Dans son article, Tabard écrit, au sujet de la préparation nécessaire pour ce genre de compétition : «Disons-le, le marathonien à l'entraînement est insupportable pour ses proches.» Pour les annonceurs, c'est moins sûr.

[mise à jour : pour les curieux, Tabard a réalisé un temps de 4h12. Soit encore mieux que l'acteur Ethan Hawke (4:25:30) ! L'athlète kényan Stanley Biwott, arrivé en premier, a réalisé un temps de 2:10:34]

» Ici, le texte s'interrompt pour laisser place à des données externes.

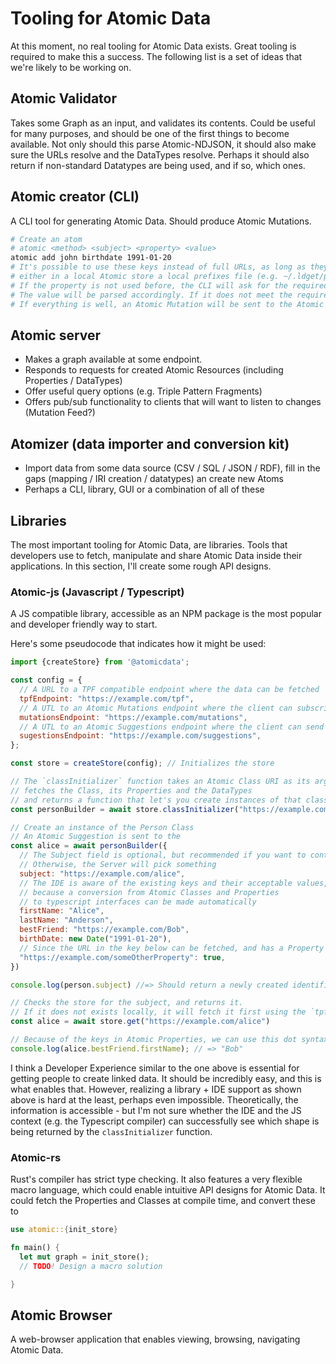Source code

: # Tooling for Atomic Data

At this moment, no real tooling for Atomic Data exists.
Great tooling is required to make this a success.
The following list is a set of ideas that we're likely to be working on.

## Atomic Validator

Takes some Graph as an input, and validates its contents.
Could be useful for many purposes, and should be one of the first things to become available.
Not only should this parse Atomic-NDJSON, it should also make sure the URLs resolve and the DataTypes resolve.
Perhaps it should also return if non-standard Datatypes are being used, and if so, which ones.

## Atomic creator (CLI)

A CLI tool for generating Atomic Data.
Should produce Atomic Mutations.

```sh
# Create an atom
# atomic <method> <subject> <property> <value>
atomic add john birthdate 1991-01-20
# It's possible to use these keys instead of full URLs, as long as they are known locally,
# either in a local Atomic store a local prefixes file (e.g. ~/.ldget/prefixes)
# If the property is not used before, the CLI will ask for the required attributes (datatype, description) and create the Property
# The value will be parsed accordingly. If it does not meet the requirements, it wll not create the Atom.
# If everything is well, an Atomic Mutation will be sent to the Atomic Server
```

## Atomic server

- Makes a graph available at some endpoint.
- Responds to requests for created Atomic Resources (including Properties / DataTypes)
- Offer useful query options (e.g. Triple Pattern Fragments)
- Offers pub/sub functionality to clients that will want to listen to changes (Mutation Feed?)

## Atomizer (data importer and conversion kit)

- Import data from some data source (CSV / SQL / JSON / RDF), fill in the gaps (mapping / IRI creation / datatypes) an create new Atoms
- Perhaps a CLI, library, GUI or a combination of all of these

## Libraries

The most important tooling for Atomic Data, are libraries.
Tools that developers use to fetch, manipulate and share Atomic Data inside their applications.
In this section, I'll create some rough API designs.

### Atomic-js (Javascript / Typescript)

A JS compatible library, accessible as an NPM package is the most popular and developer friendly way to start.

Here's some pseudocode that indicates how it might be used:

```js
import {createStore} from '@atomicdata';

const config = {
  // A URL to a TPF compatible endpoint where the data can be fetched
  tpfEndpoint: "https://example.com/tpf",
  // A UTL to an Atomic Mutations endpoint where the client can subscribe to changes
  mutationsEndpoint: "https://example.com/mutations",
  // A UTL to an Atomic Suggestions endpoint where the client can send suggested state changes
  sugestionsEndpoint: "https://example.com/suggestions",
};

const store = createStore(config); // Initializes the store

// The `classInitializer` function takes an Atomic Class URI as its argument
// fetches the Class, its Properties and the DataTypes
// and returns a function that let's you create instances of that class
const personBuilder = await store.classInitializer("https://example.com/classes/Person");

// Create an instance of the Person Class
// An Atomic Suggestion is sent to the
const alice = await personBuilder({
  // The Subject field is optional, but recommended if you want to control its URL.
  // Otherwise, the Server will pick something
  subject: "https://example.com/alice",
  // The IDE is aware of the existing keys and their acceptable values,
  // because a conversion from Atomic Classes and Properties
  // to typescript interfaces can be made automatically
  firstName: "Alice",
  lastName: "Anderson",
  bestFriend: "https://example.com/Bob",
  birthDate: new Date("1991-01-20"),
  // Since the URL in the key below can be fetched, and has a Property + Datatype, the IDE + the compiler can determine that 'true' is an acceptable type.
  "https://example.com/someOtherProperty": true,
})

console.log(person.subject) //=> Should return a newly created identifier

// Checks the store for the subject, and returns it.
// If it does not exists locally, it will fetch it first using the `tpfEndpoint`.
const alice = await store.get("https://example.com/alice")

// Because of the keys in Atomic Properties, we can use this dot syntax to traverse the graph and get a value
console.log(alice.bestFriend.firstName); // => "Bob"
```

I think a Developer Experience similar to the one above is essential for getting people to create linked data.
It should be incredibly easy, and this is what enables that.
However, realizing a library + IDE support as shown above is hard at the least, perhaps even impossible.
Theoretically, the information is accessible - but I'm not sure whether the IDE and the JS context (e.g. the Typescript compiler) can successfully see which shape is being returned by the `classInitializer` function.

### Atomic-rs

Rust's compiler has strict type checking.
It also features a very flexible macro language, which could enable intuitive API designs for Atomic Data.
It could fetch the Properties and Classes at compile time, and convert these to

```rust
use atomic::{init_store}

fn main() {
  let mut graph = init_store();
  // TODO! Design a macro solution

}
```

## Atomic Browser

A web-browser application that enables viewing, browsing, navigating Atomic Data.
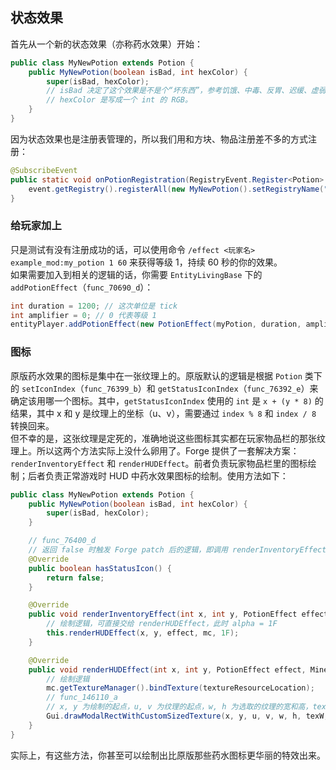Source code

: ## 状态效果

首先从一个新的状态效果（亦称药水效果）开始：

```java
public class MyNewPotion extends Potion {
    public MyNewPotion(boolean isBad, int hexColor) {
        super(isBad, hexColor);
        // isBad 决定了这个效果是不是个“坏东西”，参考饥饿、中毒、反胃、迟缓、虚弱等。
        // hexColor 是写成一个 int 的 RGB。
    }
}
```

因为状态效果也是注册表管理的，所以我们用和方块、物品注册差不多的方式注册：

```java
@SubscribeEvent
public static void onPotionRegistration(RegistryEvent.Register<Potion> event) {
    event.getRegistry().registerAll(new MyNewPotion().setRegistryName("example_mod", "my_potion"));
}
```

### 给玩家加上

只是测试有没有注册成功的话，可以使用命令 `/effect <玩家名> example_mod:my_potion 1 60` 来获得等级 1，持续 60 秒的你的效果。  
如果需要加入到相关的逻辑的话，你需要 `EntityLivingBase` 下的 `addPotionEffect`（`func_70690_d`）：

```java
int duration = 1200; // 这次单位是 tick
int amplifier = 0; // 0 代表等级 1
entityPlayer.addPotionEffect(new PotionEffect(myPotion, duration, amplifier));
```

### 图标

原版药水效果的图标是集中在一张纹理上的。原版默认的逻辑是根据 `Potion` 类下的 `setIconIndex`（`func_76399_b`）和 `getStatusIconIndex`（`func_76392_e`）来确定该用哪一个图标。其中，`getStatusIconIndex` 使用的 `int` 是 `x + (y * 8)` 的结果，其中 x 和 y 是纹理上的坐标（u、v），需要通过 `index % 8` 和 `index / 8` 转换回来。  
但不幸的是，这张纹理是定死的，准确地说这些图标其实都在玩家物品栏的那张纹理上。所以这两个方法实际上没什么卵用了。Forge 提供了一套解决方案：`renderInventoryEffect` 和 `renderHUDEffect`。前者负责玩家物品栏里的图标绘制；后者负责正常游戏时 HUD 中药水效果图标的绘制。使用方法如下：

```java
public class MyNewPotion extends Potion {
    public MyNewPotion(boolean isBad, int hexColor) {
        super(isBad, hexColor);
    }

    // func_76400_d
    // 返回 false 时触发 Forge patch 后的逻辑，即调用 renderInventoryEffect 和 renderHUDEffect
    @Override
    public boolean hasStatusIcon() {
        return false;
    }

    @Override
    public void renderInventoryEffect(int x, int y, PotionEffect effect, Minecraft mc) {
        // 绘制逻辑，可直接交给 renderHUDEffect，此时 alpha = 1F
        this.renderHUDEffect(x, y, effect, mc, 1F);
    }

    @Override
    public void renderHUDEffect(int x, int y, PotionEffect effect, Minecraft mc, float alpha) {
        // 绘制逻辑
        mc.getTextureManager().bindTexture(textureResourceLocation);
        // func_146110_a
        // x, y 为绘制的起点，u, v 为纹理的起点，w, h 为选取的纹理的宽和高，texW 和 texH 代表整张纹理的宽和高
        Gui.drawModalRectWithCustomSizedTexture(x, y, u, v, w, h, texW, texH);
    }
}
```

实际上，有这些方法，你甚至可以绘制出比原版那些药水图标更华丽的特效出来。
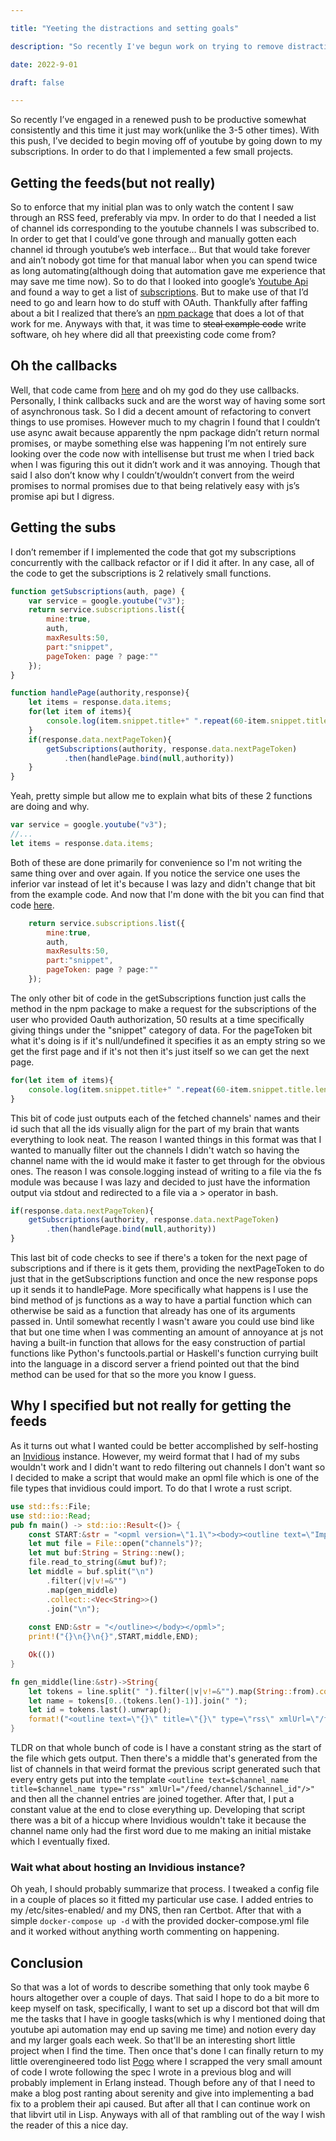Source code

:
 ```yaml
---

title: "Yeeting the distractions and setting goals"

description: "So recently I've begun work on trying to remove distractions so I'm more likely to work on productive stuff and this blog is effectively a lightning round of things I did to accomplish that"

date: 2022-9-01

draft: false

---
```


So recently I’ve engaged in a renewed push to be productive somewhat consistently and this time it just may work(unlike the 3-5 other times). With this push, I’ve decided to begin moving off of youtube by going down to my subscriptions. In order to do that I implemented a few small projects.

## Getting the feeds(but not really)
So to enforce that my initial plan was to only watch the content I saw through an RSS feed, preferably via mpv. In order to do that I needed a list of channel ids corresponding to the youtube channels I was subscribed to. In order to get that I could’ve gone through and manually gotten each channel id through youtube’s web interface… But that would take forever and ain’t nobody got time for that manual labor when you can spend twice as long automating(although doing that automation gave me experience that may save me time now). So to do that I looked into google’s [Youtube Api](https://developers.google.com/youtube/v3) and found a way to get a list of [subscriptions](https://developers.google.com/youtube/v3/docs/subscriptions/list). But to make use of that I’d need to go and learn how to do stuff with OAuth. Thankfully after faffing about a bit I realized that there’s an [npm package](https://www.npmjs.com/package/googleapis) that does a lot of that work for me. Anyways with that, it was time to ~~steal example code~~ write software, oh hey where did all that preexisting code come from?

## Oh the callbacks

Well, that code came from [here](https://developers.google.com/youtube/v3/quickstart/nodejs) and oh my god do they use callbacks. Personally, I think callbacks suck and are the worst way of having some sort of asynchronous task. So I did a decent amount of refactoring to convert things to use promises. However much to my chagrin I found that I couldn’t use async await because apparently the npm package didn’t return normal promises, or maybe something else was happening I’m not entirely sure looking over the code now with intellisense but trust me when I tried back when I was figuring this out it didn’t work and it was annoying. Though that said I also don’t know why I couldn’t/wouldn’t convert from the weird promises to normal promises due to that being relatively easy with js’s promise api but I digress.


## Getting the subs

I don’t remember if I implemented the code that got my subscriptions concurrently with the callback refactor or if I did it after. In any case, all of the code to get the subscriptions is 2 relatively small functions.

```js
function getSubscriptions(auth, page) {
    var service = google.youtube("v3");
    return service.subscriptions.list({
	    mine:true,
	    auth,
	    maxResults:50,
	    part:"snippet",
	    pageToken: page ? page:""
    });
}

function handlePage(authority,response){
    let items = response.data.items;
    for(let item of items){
	    console.log(item.snippet.title+" ".repeat(60-item.snippet.title.length)+item.snippet.resourceId.channelId);
    }
    if(response.data.nextPageToken){
	    getSubscriptions(authority, response.data.nextPageToken)
		    .then(handlePage.bind(null,authority))
    }
}
```
Yeah, pretty simple but allow me to explain what bits of these 2 functions are doing and why.
```js
var service = google.youtube("v3");
//...
let items = response.data.items;
```
Both of these are done primarily for convenience so I'm not writing the same thing over and over again. If you notice the service one uses the inferior var instead of let it's because I was lazy and didn't change that bit from the example code. And now that I'm done with the bit you can find that code [here](https://developers.google.com/youtube/v3/quickstart/nodejs).
```js
    return service.subscriptions.list({
	    mine:true,
	    auth,
	    maxResults:50,
	    part:"snippet",
	    pageToken: page ? page:""
    });
```
The only other bit of code in the getSubscriptions function just calls the method in the npm package to make a request for the subscriptions of the user who provided Oauth authorization, 50 results at a time specifically giving things under the "snippet" category of data. For the pageToken bit what it's doing is if it's null/undefined it specifies it as an empty string so we get the first page and if it's not then it's just itself so we can get the next page.
```js
for(let item of items){
	console.log(item.snippet.title+" ".repeat(60-item.snippet.title.length)+item.snippet.resourceId.channelId);
}
```
This bit of code just outputs each of the fetched channels' names and their id such that all the ids visually align for the part of my brain that wants everything to look neat. The reason I wanted things in this format was that I wanted to manually filter out the channels I didn't watch so having the channel name with the id would make it faster to get through for the obvious ones. The reason I was console.logging instead of writing to a file via the fs module was because I was lazy and decided to just have the information output via stdout and redirected to a file via a > operator in bash.
```js
if(response.data.nextPageToken){
	getSubscriptions(authority, response.data.nextPageToken)
		.then(handlePage.bind(null,authority))
}
```
This last bit of code checks to see if there's a token for the next page of subscriptions and if there is it gets them, providing the nextPageToken to do just that in the getSubscriptions function and once the new response pops up it sends it to handlePage. More specifically what happens is I use the bind method of js functions as a way to have a partial function which can otherwise be said as a function that already has one of its arguments passed in. Until somewhat recently I wasn't aware you could use bind like that but one time when I was commenting an amount of annoyance at js not having a built-in function that allows for the easy construction of partial functions like Python's functools.partial or Haskell's function currying built into the language in a discord server a friend pointed out that the bind method can be used for that so the more you know I guess.

## Why I specified but not really for getting the feeds

As it turns out what I wanted could be better accomplished by self-hosting an [Invidious](https://github.com/iv-org/invidious) instance. However, my weird format that I had of my subs wouldn't work and I didn't want to redo filtering out channels I don't want so I decided to make a script that would make an opml file which is one of the file types that invidious could import. To do that I wrote a rust script.
```rs
use std::fs::File;
use std::io::Read;
pub fn main() -> std::io::Result<()> {
	const START:&str = "<opml version=\"1.1\"><body><outline text=\"Imported Youtube Subscriptions\" title=\"Imported Youtube Subscriptions\">";
	let mut file = File::open("channels")?;
	let mut buf:String = String::new();
	file.read_to_string(&mut buf)?;
	let middle = buf.split("\n")
		.filter(|v|v!=&"")
		.map(gen_middle)
		.collect::<Vec<String>>()
		.join("\n");
	    
	const END:&str = "</outline></body></opml>";
	print!("{}\n{}\n{}",START,middle,END);

	Ok(())
}

fn gen_middle(line:&str)->String{
	let tokens = line.split(" ").filter(|v|v!=&"").map(String::from).collect::<Vec<String>>();
	let name = tokens[0..(tokens.len()-1)].join(" ");
	let id = tokens.last().unwrap();
	format!("<outline text=\"{}\" title=\"{}\" type=\"rss\" xmlUrl=\"/feed/channel/{}\"/>",name,name,id)
}
```
TLDR on that whole bunch of code is I have a constant string as the start of the file which gets output. Then there's a middle that's generated from the list of channels in that weird format the previous script generated such that every entry gets put into the template `<outline text=$channel_name title=$channel_name type="rss" xmlUrl="/feed/channel/$channel_id"/>"` and then all the channel entries are joined together. After that, I put a constant value at the end to close everything up. Developing that script there was a bit of a hiccup where Invidious wouldn't take it because the channel name only had the first word due to me making an initial mistake which I eventually fixed.

### Wait what about hosting an Invidious instance?

Oh yeah, I should probably summarize that process. I tweaked a config file in a couple of places so it fitted my particular use case. I added entries to my /etc/sites-enabled/ and my DNS, then ran Certbot. After that with a simple `docker-compose up -d` with the provided docker-compose.yml file and it worked without anything worth commenting on happening.

## Conclusion

So that was a lot of words to describe something that only took maybe 6 hours altogether over a couple of days. That said I hope to do a bit more to keep myself on task, specifically, I want to set up a discord bot that will dm me the tasks that I have in google tasks(which is why I mentioned doing that youtube api automation may end up saving me time) and notion every day and my larger goals each week. So that'll be an interesting short little project when I find the time. Then once that's done I can finally return to my little overengineered todo list [Pogo](/blog/pogo_so_far) where I scrapped the very small amount of code I wrote following the spec I wrote in a previous blog and will probably implement in Erlang instead. Though before any of that I need to make a blog post ranting about serenity and give into implementing a bad fix to a problem their api caused. But after all that I can continue work on that libvirt util in Lisp. Anyways with all of that rambling out of the way I wish the reader of this a nice day.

[mise à jour, bis] «Nous ne pouvons tolérer qu'un sujet soit ou non retenu en fonction d'un financement extérieur, qui plus est quand celui-ci est directement lié au sujet en question», a indiqué la SDJ du Figaro dans un communiqué publié après avoir été reçue par le directeur de la rédaction du Fig Mag, Guillaume Roquette. Lors de celle-ci, il aurait estimé «naturel» que Guillaume Tabard, qui possède «cinq paires d'Asics», parle de ses chaussures «car c'est l'accessoire essentiel du coureur».  «Les chaussures sont peut-être l'accessoire essentiel du coureur, mais pas celui du journaliste et, en l'espèce, le journaliste est réduit à une activité d'homme-sandwich au profit d'une marque commerciale», a rétorqué la SDJ.